I have a perspective table bound to a named query referencing one DB connection (DB1). Users write additional data against keys from named query and the written data is stored in a different DB connection (DB2) - ie the newly written data is not accessible via the named query. Users would like to filter the table by data they are writing to DB2.
Imagine DB1 contains:
key1, property1, property,2
DB2 contains:
key1, property 3
How can I filter or otherwise reference property 3 while using a table bound to a query referencing DB1?
How are you displaying this information to the user? Why not join DB1 and DB2 data sources in your query and display both in one table, or are you already doing that?
I'm displaying via table component with data property bound to a named query. The named query is using DB1 as a database connection and referencing a table within DB1. The users are writing to a different table in a different database connection in DB2.
Can I still do a SQL join in the named query if I try to join on a table in DB2 when the database connection referenced is DB1?
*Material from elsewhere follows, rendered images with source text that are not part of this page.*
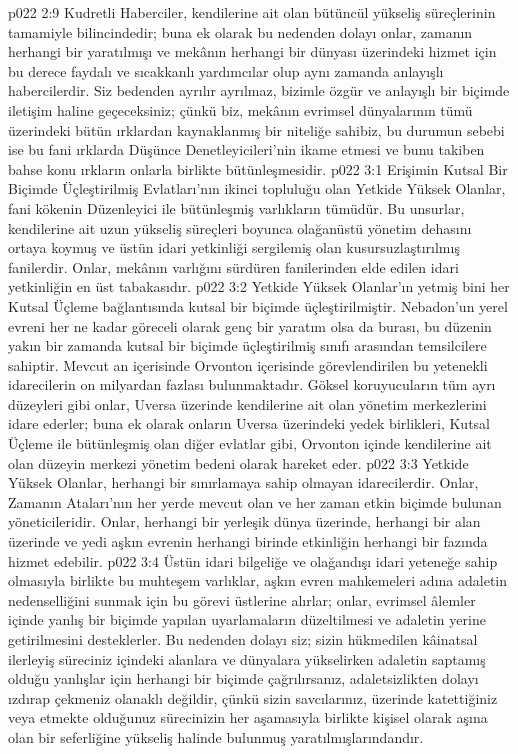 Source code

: \vs p022 2:9 Kudretli Haberciler, kendilerine ait olan bütüncül yükseliş süreçlerinin tamamiyle bilincindedir; buna ek olarak bu nedenden dolayı onlar, zamanın herhangi bir yaratılmışı ve mekânın herhangi bir dünyası üzerindeki hizmet için bu derece faydalı ve sıcakkanlı yardımcılar olup aynı zamanda anlayışlı habercilerdir. Siz bedenden ayrılır ayrılmaz, bizimle özgür ve anlayışlı bir biçimde iletişim haline geçeceksiniz; çünkü biz, mekânın evrimsel dünyalarının tümü üzerindeki bütün ırklardan kaynaklanmış bir niteliğe sahibiz, bu durumun sebebi ise bu fani ırklarda Düşünce Denetleyicileri’nin ikame etmesi ve bunu takiben bahse konu ırkların onlarla birlikte bütünleşmesidir.
\vs p022 3:1 Erişimin Kutsal Bir Biçimde Üçleştirilmiş Evlatları’nın ikinci topluluğu olan Yetkide Yüksek Olanlar, fani kökenin Düzenleyici ile bütünleşmiş varlıkların tümüdür. Bu unsurlar, kendilerine ait uzun yükseliş süreçleri boyunca olağanüstü yönetim dehasını ortaya koymuş ve üstün idari yetkinliği sergilemiş olan kusursuzlaştırılmış fanilerdir. Onlar, mekânın varlığını sürdüren fanilerinden elde edilen idari yetkinliğin en üst tabakasıdır.
\vs p022 3:2 Yetkide Yüksek Olanlar’ın yetmiş bini her Kutsal Üçleme bağlantısında kutsal bir biçimde üçleştirilmiştir. Nebadon’un yerel evreni her ne kadar göreceli olarak genç bir yaratım olsa da burası, bu düzenin yakın bir zamanda kutsal bir biçimde üçleştirilmiş sınıfı arasından temsilcilere sahiptir. Mevcut an içerisinde Orvonton içerisinde görevlendirilen bu yetenekli idarecilerin on milyardan fazlası bulunmaktadır. Göksel koruyucuların tüm ayrı düzeyleri gibi onlar, Uversa üzerinde kendilerine ait olan yönetim merkezlerini idare ederler; buna ek olarak onların Uversa üzerindeki yedek birlikleri, Kutsal Üçleme ile bütünleşmiş olan diğer evlatlar gibi, Orvonton içinde kendilerine ait olan düzeyin merkezi yönetim bedeni olarak hareket eder.
\vs p022 3:3 Yetkide Yüksek Olanlar, herhangi bir sınırlamaya sahip olmayan idarecilerdir. Onlar, Zamanın Ataları’nın her yerde mevcut olan ve her zaman etkin biçimde bulunan yöneticileridir. Onlar, herhangi bir yerleşik dünya üzerinde, herhangi bir alan üzerinde ve yedi aşkın evrenin herhangi birinde etkinliğin herhangi bir fazında hizmet edebilir.
\vs p022 3:4 Üstün idari bilgeliğe ve olağandışı idari yeteneğe sahip olmasıyla birlikte bu muhteşem varlıklar, aşkın evren mahkemeleri adına adaletin nedenselliğini sunmak için bu görevi üstlerine alırlar; onlar, evrimsel âlemler içinde yanlış bir biçimde yapılan uyarlamaların düzeltilmesi ve adaletin yerine getirilmesini desteklerler. Bu nedenden dolayı siz; sizin hükmedilen kâinatsal ilerleyiş süreciniz içindeki alanlara ve dünyalara yükselirken adaletin saptamış olduğu yanlışlar için herhangi bir biçimde çağrılırsanız, adaletsizlikten dolayı ızdırap çekmeniz olanaklı değildir, çünkü sizin savcılarınız, üzerinde katettiğiniz veya etmekte olduğunuz sürecinizin her aşamasıyla birlikte kişisel olarak aşına olan bir seferliğine yükseliş halinde bulunmuş yaratılmışlarındandır.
If DB1 and DB2 are the same db flavor, that is both MySQL or both postgres etc, then yes you can join them in a single query. If one is MySQL and one postgres, then no.
In that case, I highly recommend the Integration Toolkit that @lrose linked to. This toolkit allows you to gain a lot of performance by using an expression over a script transform.
I don't think that is true, they are different connections implying different databases. Doing a cross connection join, at the very least isn't supported from a Named Query. You could potentially do it in a stored procedure, assuming that both Databases are located in the same Database server, but again. Not from a named query, named queries only support a single connection.
You absolutely can do it in a named query, I do it all the time with MariaDB. One database schema, is the right terminology?, with mulitple databases using a database connection for each database (in my case).
How do you get a single named query to reference a second ignition connection? Without actually seeing the query, I can't say for sure, but this feels like it is venturing into the neighborhood of a SQL script.
db connection called cutting and db connection called staging. Set default connection to cutting
select *
from cut_history c
left join staging.stage_history s
on s.serial = c.serial
where
...
EDIT
You are probably right that the DBs would have to be on the same server/schema as it's probably not acutally using the other db connection in the query. It works because the databases live in the same place and is using the default connection only.